**SOURCE MATERIAL:**
-------------------------
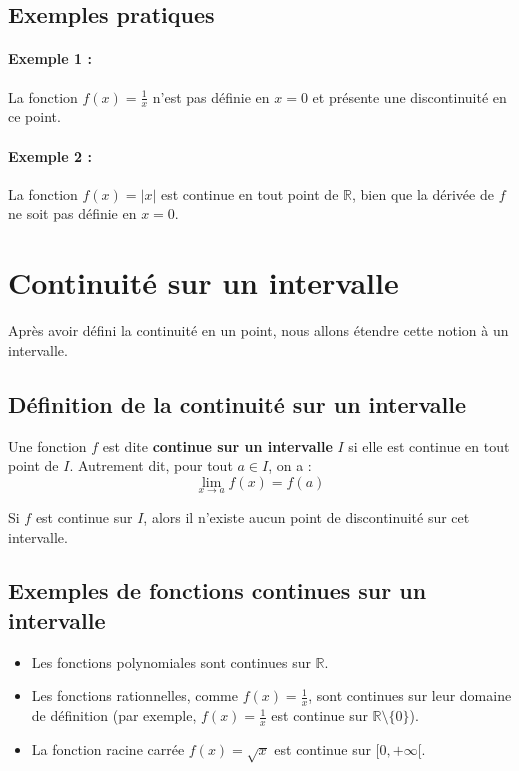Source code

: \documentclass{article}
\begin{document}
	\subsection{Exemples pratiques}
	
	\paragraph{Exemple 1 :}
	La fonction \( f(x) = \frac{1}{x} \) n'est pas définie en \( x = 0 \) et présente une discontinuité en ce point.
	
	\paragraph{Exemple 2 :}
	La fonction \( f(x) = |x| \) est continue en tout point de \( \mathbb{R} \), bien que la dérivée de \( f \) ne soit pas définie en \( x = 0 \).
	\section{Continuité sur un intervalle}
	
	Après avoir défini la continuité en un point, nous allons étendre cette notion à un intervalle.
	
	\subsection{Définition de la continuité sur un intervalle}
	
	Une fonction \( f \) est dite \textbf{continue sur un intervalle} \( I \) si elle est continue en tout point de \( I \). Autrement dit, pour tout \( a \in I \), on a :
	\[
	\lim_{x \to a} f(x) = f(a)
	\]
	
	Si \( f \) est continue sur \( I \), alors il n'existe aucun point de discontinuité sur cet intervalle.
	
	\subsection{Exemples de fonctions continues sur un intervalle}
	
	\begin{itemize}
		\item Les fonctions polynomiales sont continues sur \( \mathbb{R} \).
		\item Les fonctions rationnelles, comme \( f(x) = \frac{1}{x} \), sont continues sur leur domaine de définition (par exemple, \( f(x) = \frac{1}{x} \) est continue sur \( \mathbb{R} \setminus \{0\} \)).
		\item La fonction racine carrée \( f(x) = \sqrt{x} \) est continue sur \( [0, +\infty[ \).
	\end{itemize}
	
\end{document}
-------------------------
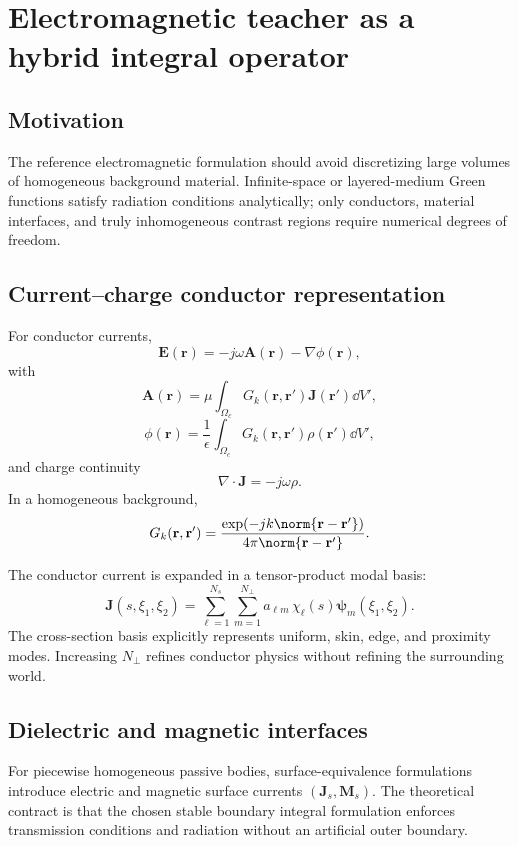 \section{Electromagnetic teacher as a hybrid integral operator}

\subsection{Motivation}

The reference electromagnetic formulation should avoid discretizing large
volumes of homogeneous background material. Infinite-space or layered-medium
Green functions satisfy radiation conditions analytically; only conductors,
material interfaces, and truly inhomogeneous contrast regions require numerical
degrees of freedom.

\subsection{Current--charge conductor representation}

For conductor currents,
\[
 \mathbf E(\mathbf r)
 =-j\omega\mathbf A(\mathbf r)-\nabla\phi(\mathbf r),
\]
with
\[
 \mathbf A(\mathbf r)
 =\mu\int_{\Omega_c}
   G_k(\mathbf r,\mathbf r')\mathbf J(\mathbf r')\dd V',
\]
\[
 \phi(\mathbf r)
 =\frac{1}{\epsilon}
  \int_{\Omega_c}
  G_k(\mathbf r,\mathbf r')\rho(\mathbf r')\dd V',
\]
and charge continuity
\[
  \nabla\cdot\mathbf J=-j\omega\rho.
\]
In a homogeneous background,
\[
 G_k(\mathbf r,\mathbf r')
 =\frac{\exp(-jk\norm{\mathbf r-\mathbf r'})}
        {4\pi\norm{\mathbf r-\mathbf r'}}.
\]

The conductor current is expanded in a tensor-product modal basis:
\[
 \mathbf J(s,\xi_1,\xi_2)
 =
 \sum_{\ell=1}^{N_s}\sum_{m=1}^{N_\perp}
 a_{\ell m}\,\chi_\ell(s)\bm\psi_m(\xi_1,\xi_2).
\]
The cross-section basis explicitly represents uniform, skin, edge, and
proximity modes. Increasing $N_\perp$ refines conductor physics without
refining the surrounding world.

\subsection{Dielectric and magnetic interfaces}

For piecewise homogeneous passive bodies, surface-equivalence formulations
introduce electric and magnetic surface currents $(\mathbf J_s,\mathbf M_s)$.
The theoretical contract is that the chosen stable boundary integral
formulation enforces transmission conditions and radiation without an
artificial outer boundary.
-------------------------
**WHAT THE TASK REQUIRES:**
Search the material above for "frac". Pull out each line where it shows up.

**OUTPUT OF THE EXERCISE:**
	La fonction \( f(x) = \frac{1}{x} \) n'est pas définie en \( x = 0 \) et présente une discontinuité en ce point.
		\item Les fonctions rationnelles, comme \( f(x) = \frac{1}{x} \), sont continues sur leur domaine de définition (par exemple, \( f(x) = \frac{1}{x} \) est continue sur \( \mathbb{R} \setminus \{0\} \)).
 =\frac{1}{\epsilon}
 =\frac{\exp(-jk\norm{\mathbf r-\mathbf r'})}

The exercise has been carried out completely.